La idea de las múltiples modernidades suscitó muchas discusiones que la sometieron a crítica, algunas de ellas de diversas maneras constructivas. Una de estas críticas enfatizó la formulación inicial de esta multiplicidad de modernidades focalizada en diferentes Estados-Nación: los eua, diferentes estados europeos, India, Japón, como si las arenas nacionales fueran los únicos ámbitos de las múltiples modernidades. Pero ciertamente, esto no puede tomarse como un supuesto básico, especialmente hoy, con la transformación del Estado-Nación. Ciertamente, los Estados-Nación aún no desaparecen y están lejos de hacerlo. Con todo, se transformaron. Pero incluso en este escenario existen otras unidades, regionales y transnacionales, que deben mirarse, y América Latina es un conjunto sobresaliente de sociedades para pensar esta problemática. Por ejemplo, considero que algunas de las ideas desarrolladas por Saskia Sassen en un muy buen libro hace algunos años, pueden resultar útiles en este contexto. Sassen analiza cómo las constelaciones de derechos, autoridad y territorio no quedan confinadas a los Estados-Nación, sino que se cristalizan en otras unidades, otros marcos que cambian continuamente (Sassen, 2008). Esto no significa que la idea de múltiples modernidades deba abandonarse, sino que es importante aplicarla de manera más diversificada. En efecto, la idea de múltiples modernidades presume que la mejor manera de comprender al mundo contemporáneo es verlo como una historia de constitución y reconstitución continua de una multiplicidad de programas culturales, con un amplio conjunto de tensiones, ambigüedades y antinomias.

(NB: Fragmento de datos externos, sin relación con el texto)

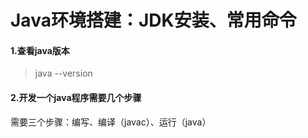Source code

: # Java环境搭建：JDK安装、常用命令

#### 1.查看java版本
>java --version

#### 2.开发一个java程序需要几个步骤

需要三个步骤：编写、编译（javac）、运行（java）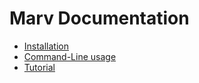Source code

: # Marv Documentation

* [Installation](installation.md)
* [Command-Line usage](command-line.md) 
* [Tutorial](01-bucket-example.md)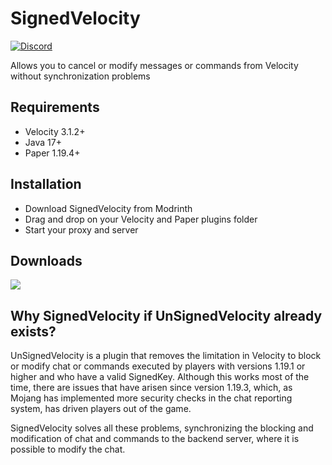 # SignedVelocity

[![Discord](https://img.shields.io/discord/899740810956910683?color=7289da&label=Discord)](https://discord.gg/5NMMzK5mAn)

Allows you to cancel or modify messages or commands from Velocity without synchronization problems

## Requirements
- Velocity 3.1.2+
- Java 17+
- Paper 1.19.4+

## Installation
- Download SignedVelocity from Modrinth
- Drag and drop on your Velocity and Paper plugins folder
- Start your proxy and server

## Downloads

[![](https://raw.githubusercontent.com/Prospector/badges/master/modrinth-badge-72h-padded.png)](https://modrinth.com/plugin/signedvelocity)

## Why SignedVelocity if UnSignedVelocity already exists?
UnSignedVelocity is a plugin that removes the limitation in Velocity to block or modify chat or commands executed by players with versions 1.19.1 or higher and who have a valid SignedKey. Although this works most of the time, there are issues that have arisen since version 1.19.3, which, as Mojang has implemented more security checks in the chat reporting system, has driven players out of the game.

SignedVelocity solves all these problems, synchronizing the blocking and modification of chat and commands to the backend server, where it is possible to modify the chat.
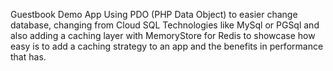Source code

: Guestbook Demo App
Using PDO (PHP Data Object) to easier change database, changing from Cloud SQL Technologies like MySql or PGSql and also adding a caching layer with MemoryStore for Redis to showcase how easy is to add a caching strategy to an app and the benefits in performance that has.

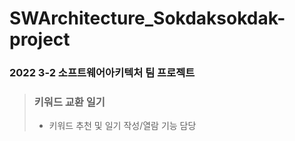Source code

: # SWArchitecture_Sokdaksokdak-project
### 2022 3-2 소프트웨어아키텍처 팀 프로젝트

> ### 키워드 교환 일기
> - 키워드 추천 및 일기 작성/열람 기능 담당
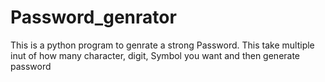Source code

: # Password_genrator
This is a python program to genrate a strong Password. This take multiple inut of how many character, digit, Symbol you want and then generate password
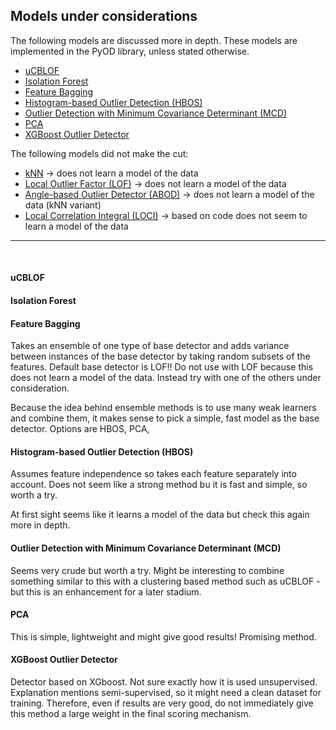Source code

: 
## Models under considerations

The following models are discussed more in depth. These models are implemented in the PyOD library, unless stated otherwise.

- [uCBLOF](https://pyod.readthedocs.io/en/latest/pyod.models.html#module-pyod.models.cblof)
- [Isolation Forest](https://pyod.readthedocs.io/en/latest/pyod.models.html#module-pyod.models.iforest)
- [Feature Bagging](https://pyod.readthedocs.io/en/latest/pyod.models.html#module-pyod.models.feature_bagging)
- [Histogram-based Outlier Detection (HBOS)](https://pyod.readthedocs.io/en/latest/pyod.models.html#module-pyod.models.hbos)
- [Outlier Detection with Minimum Covariance Determinant (MCD)](https://pyod.readthedocs.io/en/latest/pyod.models.html#module-pyod.models.mcd)
- [PCA](https://pyod.readthedocs.io/en/latest/pyod.models.html#module-pyod.models.pca)
- [XGBoost Outlier Detector](https://pyod.readthedocs.io/en/latest/pyod.models.html#module-pyod.models.xgbod)

The following models did not make the cut:

- [kNN](https://pyod.readthedocs.io/en/latest/pyod.models.html#module-pyod.models.knn) &rarr; does not learn a model of the data
- [Local Outlier Factor (LOF)](https://pyod.readthedocs.io/en/latest/pyod.models.html#module-pyod.models.lof) &rarr; does not learn a model of the data
- [Angle-based Outlier Detector (ABOD)](https://pyod.readthedocs.io/en/latest/pyod.models.html#module-pyod.models.abod) &rarr; does not learn a model of the data (kNN variant)
- [Local Correlation Integral (LOCI)](https://pyod.readthedocs.io/en/latest/pyod.models.html#module-pyod.models.loci) &rarr; based on code does not seem to learn a model of the data

***
<br/>

#### uCBLOF

#### Isolation Forest

#### Feature Bagging

Takes an ensemble of one type of base detector and adds variance between instances of the base detector by taking random subsets of the features. Default base detector is LOF!! Do not use with LOF because this does not learn a model of the data. Instead try with one of the others under consideration. 

Because the idea behind ensemble methods is to use many weak learners and combine them, it makes sense to pick a simple, fast model as the base detector. Options are HBOS, PCA, 

#### Histogram-based Outlier Detection (HBOS)

Assumes feature independence so takes each feature separately into account. Does not seem like a strong method bu it is fast and simple, so worth a try. 

At first sight seems like it learns a model of the data but check this again more in depth.

#### Outlier Detection with Minimum Covariance Determinant (MCD)

Seems very crude but worth a try. Might be interesting to combine something similar to this with a clustering based method such as uCBLOF - but this is an enhancement for a later stadium. 

#### PCA

This is simple, lightweight and might give good results! Promising method. 

#### XGBoost Outlier Detector

Detector based on XGboost. Not sure exactly how it is used unsupervised. Explanation mentions semi-supervised, so it might need a clean dataset for training. Therefore, even if results are very good, do not immediately give this method a large weight in the final scoring mechanism. 
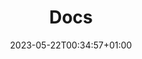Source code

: ---
weight: 300
title: "Docs"
description: ""
icon: "folder"
date: "2023-05-22T00:34:57+01:00"
lastmod: "2023-05-22T00:34:57+01:00"
draft: false
categories:
- tech
---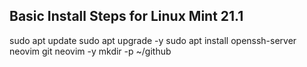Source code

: ## Basic Install Steps for Linux Mint 21.1
sudo apt update 
sudo apt upgrade -y 
sudo apt install openssh-server neovim git neovim -y 
mkdir -p ~/github 
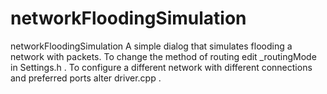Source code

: # networkFloodingSimulation
networkFloodingSimulation A simple dialog that simulates flooding a network with packets. To change the method of routing edit _routingMode in Settings.h . To configure a different network with different connections and preferred ports alter driver.cpp .
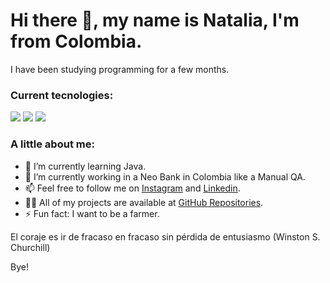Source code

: # Hi there 👋, my name is Natalia, I'm from Colombia.


I have been studying programming for a few months.


### Current tecnologies:
<img src="https://img.shields.io/badge/-Postman-darkorange"/> <img src="https://img.shields.io/badge/-Java-blue"/> <img src="https://img.shields.io/badge/-AWS-orange"/> 





### A little about me:

- 🌱 I’m currently learning Java.
- 👯 I’m currently working in a Neo Bank in Colombia like a Manual QA.
- 📫 Feel free to follow me on  [Instagram](https://www.instagram.com/natalia_710_sl?igsh=bTBxNHNldzZ4YTZs&utm_source=qr) and [Linkedin](https://www.linkedin.com/in/natalia-santos-leon-2946251a7/).
- 👨‍💻 All of my projects are available at [GitHub Repositories](https://github.com/NatSanLeo?tab=repositories).
- ⚡ Fun fact:  I want to be a farmer.

 El coraje es ir de fracaso en fracaso sin pérdida de entusiasmo (Winston S. Churchill)

Bye!
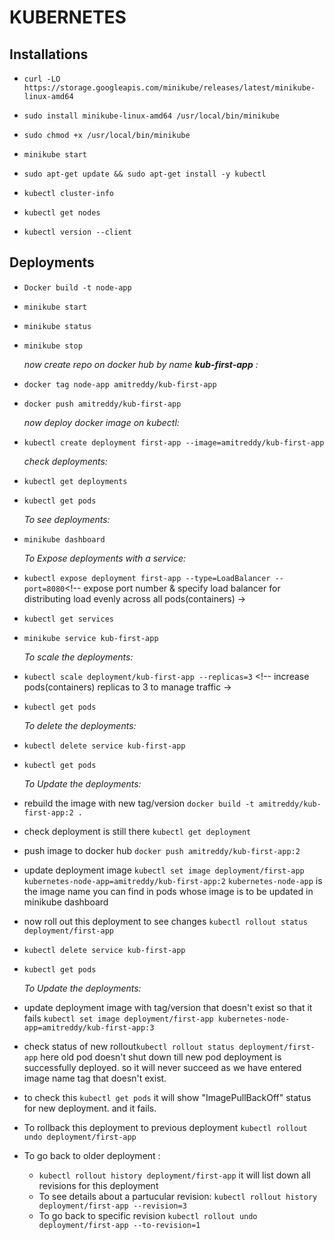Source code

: # KUBERNETES

## Installations

- `curl -LO https://storage.googleapis.com/minikube/releases/latest/minikube-linux-amd64`
- `sudo install minikube-linux-amd64 /usr/local/bin/minikube`
- `sudo chmod +x /usr/local/bin/minikube`
- `minikube start`

- `sudo apt-get update && sudo apt-get install -y kubectl`
  <!-- or run this command: sudo snap install kubectl -->
- `kubectl cluster-info`
- `kubectl get nodes`
- `kubectl version --client` <!-- to check installed kubectl -->

## Deployments

- `Docker build -t node-app`
- `minikube start`
- `minikube status`
- `minikube stop`

  *now create repo on docker hub by name **kub-first-app** :*

- `docker tag node-app amitreddy/kub-first-app`
- `docker push amitreddy/kub-first-app`

  *now deploy docker image on kubectl:*

- `kubectl create deployment first-app --image=amitreddy/kub-first-app`

  *check deployments:*

- `kubectl get deployments`
- `kubectl get pods`

  *To see deployments:*

- `minikube dashboard`

  *To Expose deployments with a service:*

- `kubectl expose deployment first-app --type=LoadBalancer --port=8080`<!-- expose port number  & specify load balancer for distributing load evenly across all pods(containers) ->
- `kubectl get services`
- `minikube service kub-first-app` <!-- it will show port number for deplyed service and also rdirect to this service on browser-->

  *To scale the deployments:*

- `kubectl scale deployment/kub-first-app --replicas=3` <!-- increase pods(containers) replicas to 3 to manage traffic ->
- `kubectl get pods`

  *To delete the deployments:*

- `kubectl delete service kub-first-app`
- `kubectl get pods`

  *To Update the deployments:*
- rebuild the image with new tag/version `docker build -t amitreddy/kub-first-app:2 .`
- check deployment is still there `kubectl get deployment`
- push image to docker hub `docker push amitreddy/kub-first-app:2`
- update deployment image `kubectl set image deployment/first-app kubernetes-node-app=amitreddy/kub-first-app:2` 
  `kubernetes-node-app` is the image name you can find in pods whose image is to be updated in minikube dashboard
- now roll out this deployment to see changes `kubectl rollout status deployment/first-app`
- `kubectl delete service kub-first-app`
- `kubectl get pods`

  *To Update the deployments:*
- update deployment image with tag/version that doesn't exist so that it fails `kubectl set image deployment/first-app kubernetes-node-app=amitreddy/kub-first-app:3`
- check status of new rollout`kubectl rollout status deployment/first-app`
  here old pod doesn't shut down till new pod deployment is successfully deployed. so it will never succeed as we have entered image name tag that doesn't exist.
- to check this `kubectl get pods` it will show "ImagePullBackOff" status for new deployment. and it fails.
- To rollback this deployment to previous deployment `kubectl rollout undo deployment/first-app`
- To go back to older deployment :
  - `kubectl rollout history deployment/first-app` it will list down all revisions for this deployment
  - To see details about a partucular revision: `kubectl rollout history deployment/first-app --revision=3`
  - To go back to specific revision `kubectl rollout undo deployment/first-app --to-revision=1`
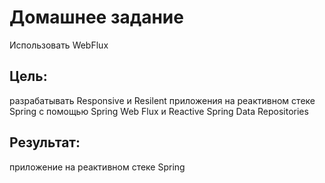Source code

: # Домашнее задание

Использовать WebFlux

## Цель:

разрабатывать Responsive и Resilent приложения на реактивном стеке Spring c помощью Spring Web Flux и Reactive Spring Data Repositories

## Результат:

приложение на реактивном стеке Spring

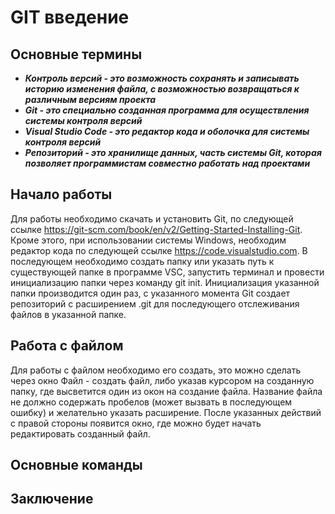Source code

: # GIT введение

## Основные термины
* __*Контроль версий - это возможность сохранять и записывать историю изменения файла, с возможностью возвращаться к различным версиям проекта*__
* __*Git - это специально созданная программа для осуществления системы контроля версий*__
* __*Visual Studio Code - это редактор кода и оболочка для системы контроля версий*__
* __*Репозиторий - это хранилище данных, часть системы Git, которая позволяет программистам совместно работать над проектами*__

## Начало работы
Для работы необходимо скачать и установить Git, по следующей ссылке https://git-scm.com/book/en/v2/Getting-Started-Installing-Git. 
Кроме этого, при использовании системы Windows, необходим редактор кода по следующей ссылке https://code.visualstudio.com.
В последующем необходимо создать папку или указать путь к существующей папке в программе VSC, запустить терминал и провести инициализацию папки через команду git init.
Инициализация указанной папки производится один раз, с указанного момента Git создает репозиторий с расширением .git для последующего отслеживания файлов в указанной папке. 

## Работа с файлом
Для работы с файлом необходимо его создать, это можно сделать через окно Файл - создать файл, либо указав курсором на созданную папку, где высветится один из окон на создание файла. Название файла не должно содержать пробелов (может вызвать в последующем ошибку) и желательно указать расширение.
После указанных действий с правой стороны появится окно, где можно будет начать редактировать созданный файл.

## Основные команды

## Заключение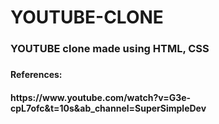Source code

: # YOUTUBE-CLONE
<h3>YOUTUBE clone made using HTML, CSS<h3></h3>
<h4>References: <h4>
<p>https://www.youtube.com/watch?v=G3e-cpL7ofc&t=10s&ab_channel=SuperSimpleDev</p>
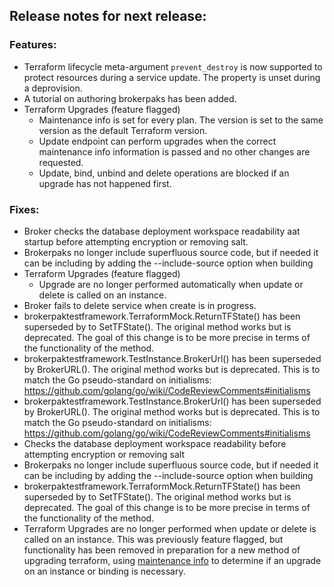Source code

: ## Release notes for next release:

### Features:

- Terraform lifecycle meta-argument `prevent_destroy` is now supported to protect resources during a service update. The
  property is unset during a deprovision.
- A tutorial on authoring brokerpaks has been added.
- Terraform Upgrades (feature flagged)
    - Maintenance info is set for every plan. The version is set to the same version as the default Terraform version.
    - Update endpoint can perform upgrades when the correct maintenance info information is passed and no other changes
      are requested.
    - Update, bind, unbind and delete operations are blocked if an upgrade has not happened first.

### Fixes:
- Broker checks the database deployment workspace readability aat startup before attempting encryption or removing salt.
- Brokerpaks no longer include superfluous source code, but if needed it can be including by adding the --include-source
  option when building
- Terraform Upgrades (feature flagged)
    - Upgrade are no longer performed automatically when update or delete is called on an instance.
- Broker fails to delete service when create is in progress.
- brokerpaktestframework.TerraformMock.ReturnTFState() has been superseded by to SetTFState(). The original method works
  but is deprecated. The goal of this change is to be more precise in terms of the functionality of the method.
- brokerpaktestframework.TestInstance.BrokerUrl() has been superseded by BrokerURL(). The original method works but is
  deprecated. This is to match the Go pseudo-standard on
  initialisms:  https://github.com/golang/go/wiki/CodeReviewComments#initialisms
- brokerpaktestframework.TestInstance.BrokerUrl() has been superseded by BrokerURL(). The original method works but is deprecated. This is to match the Go pseudo-standard on initialisms:  https://github.com/golang/go/wiki/CodeReviewComments#initialisms
- Checks the database deployment workspace readability before attempting encryption or removing salt
- Brokerpaks no longer include superfluous source code, but if needed it can be including by adding the --include-source option when building
- brokerpaktestframework.TerraformMock.ReturnTFState() has been superseded by to SetTFState(). The original method works but is deprecated. The goal of this change is to be more precise in terms of the functionality of the method.
- Terraform Upgrades are no longer performed when update or delete is called on an instance. This was previously feature flagged, but functionality has been removed in preparation for a new method of upgrading terraform, using [maintenance info](https://github.com/openservicebrokerapi/servicebroker/blob/master/spec.md#maintenance-info-object) to determine if an upgrade on an instance or binding is necessary.


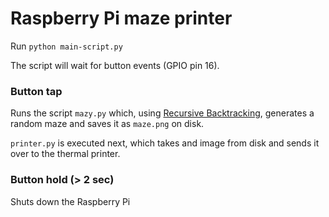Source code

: # Raspberry Pi maze printer

Run `python main-script.py`

The script will wait for button events (GPIO pin 16).

### Button tap
Runs the script `mazy.py` which, using [Recursive Backtracking](https://en.wikipedia.org/wiki/Maze_generation_algorithm#Recursive_backtracker), generates a random maze and saves it as `maze.png` on disk.

`printer.py` is executed next, which takes and image from disk and sends it over to the thermal printer.

### Button hold (> 2 sec)
Shuts down the Raspberry Pi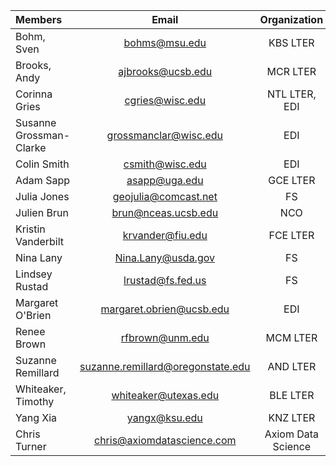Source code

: | Members    |  Email  | Organization |
|:----------------|:-------------:|:-----:|
|Bohm, Sven | bohms@msu.edu | KBS LTER|
|Brooks, Andy |ajbrooks@ucsb.edu | MCR LTER|
|Corinna Gries | cgries@wisc.edu | NTL LTER, EDI|
|Susanne Grossman-Clarke | grossmanclar@wisc.edu | EDI |
|Colin Smith | csmith@wisc.edu | EDI |
|Adam Sapp | asapp@uga.edu| GCE LTER|
|Julia Jones | geojulia@comcast.net| FS|
|Julien Brun | brun@nceas.ucsb.edu | NCO|
|Kristin Vanderbilt | krvander@fiu.edu | FCE LTER|
|Nina Lany | Nina.Lany@usda.gov | FS|
|Lindsey Rustad | lrustad@fs.fed.us | FS|
|Margaret O'Brien | margaret.obrien@ucsb.edu | EDI |
|Renee Brown | rfbrown@unm.edu | MCM LTER|
|Suzanne Remillard | suzanne.remillard@oregonstate.edu | AND LTER|
|Whiteaker, Timothy | whiteaker@utexas.edu | BLE LTER|
|Yang Xia | yangx@ksu.edu | KNZ LTER|
|Chris Turner | chris@axiomdatascience.com | Axiom Data Science |
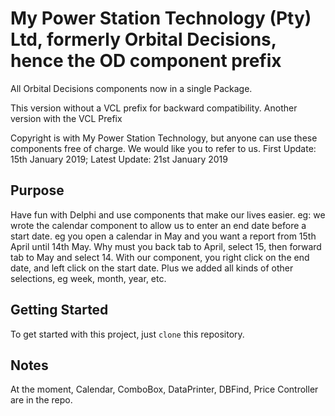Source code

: # My Power Station Technology (Pty) Ltd, formerly Orbital Decisions, hence the OD component prefix

All Orbital Decisions components now in a single Package.

This version without a VCL prefix for backward compatibility. Another version with the VCL Prefix

Copyright is with My Power Station Technology, but anyone can use these components free of charge. We would like you to refer to us.
First Update: 15th January 2019; Latest Update: 21st January 2019


## Purpose

Have fun with Delphi and use components that make our lives easier.
eg: we wrote the calendar component to allow us to enter an end date before a start date. eg you open a calendar in May
and you want a report from 15th April until 14th May. Why must you back tab to April, select 15, then forward tab to May
and select 14. With our component, you right click on the end date, and left click on the start date. Plus we added
all kinds of other selections, eg week, month, year, etc.

## Getting Started

To get started with this project, just `clone` this repository.

## Notes

At the moment, Calendar, ComboBox, DataPrinter, DBFind, Price Controller are in the repo.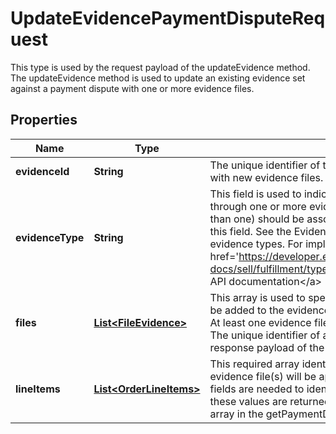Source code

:

# UpdateEvidencePaymentDisputeRequest

This type is used by the request payload of the updateEvidence method. The updateEvidence method is used to update an existing evidence set against a payment dispute with one or more evidence files.
## Properties

Name | Type | Description | Notes
------------ | ------------- | ------------- | -------------
**evidenceId** | **String** | The unique identifier of the evidence set that is being updated with new evidence files. |  [optional]
**evidenceType** | **String** | This field is used to indicate the type of evidence being provided through one or more evidence files. All evidence files (if more than one) should be associated with the evidence type passed in this field. See the EvidenceTypeEnum type for the supported evidence types. For implementation help, refer to &lt;a href&#x3D;&#39;https://developer.ebay.com/api-docs/sell/fulfillment/types/api:EvidenceTypeEnum&#39;&gt;eBay API documentation&lt;/a&gt; |  [optional]
**files** | [**List&lt;FileEvidence&gt;**](FileEvidence.md) | This array is used to specify one or more evidence files that will be added to the evidence set associated with a payment dispute. At least one evidence file must be specified in the files array. The unique identifier of an evidence file is returned in the response payload of the uploadEvidence method. |  [optional]
**lineItems** | [**List&lt;OrderLineItems&gt;**](OrderLineItems.md) | This required array identifies the order line item(s) for which the evidence file(s) will be applicable. Both the itemId and lineItemID fields are needed to identify each order line item, and both of these values are returned under the evidenceRequests.lineItems array in the getPaymentDispute response. |  [optional]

Esto implica también la necesidad de reexaminar la idea del Estado-Nación como un modelo básico, constitutivo de otros aspectos de la vida política y social y sobre todo de membresía política y ciudadanía. Se trataba de un modelo muy potente, pero algunos pueden decir que jamás existió. En hebreo tenemos una expresión maravillosa que, traducida, dice: “jamás existió, jamás fue, pero fue una metáfora muy poderosa”. No quiero decir que el Estado-Nación jamás existió pero, es bastante claro que, si se mira de cerca, prácticamente no existió ningún Estado-Nación puro. Siempre se presenta como algo mucho más heterogéneo, de mucha mayor complejidad, de lo que su imaginario predica. Y sin embargo fue una metáfora muy potente, con implicaciones ideológicas e institucionales muy fuertes. En concordancia con lo anterior, uno de los problemas más interesantes en este contexto, es el análisis de las premisas de la constitución de colectividades en general, en especial de las modernas. ¿Hasta qué punto y de qué maneras estas colectividades comparten componentes en común -por ejemplo, para seguir a Edward Shils- entre componentes primordiales, civiles y sagrados? Y ¿hay diferencias entre estos y en su articulación específica?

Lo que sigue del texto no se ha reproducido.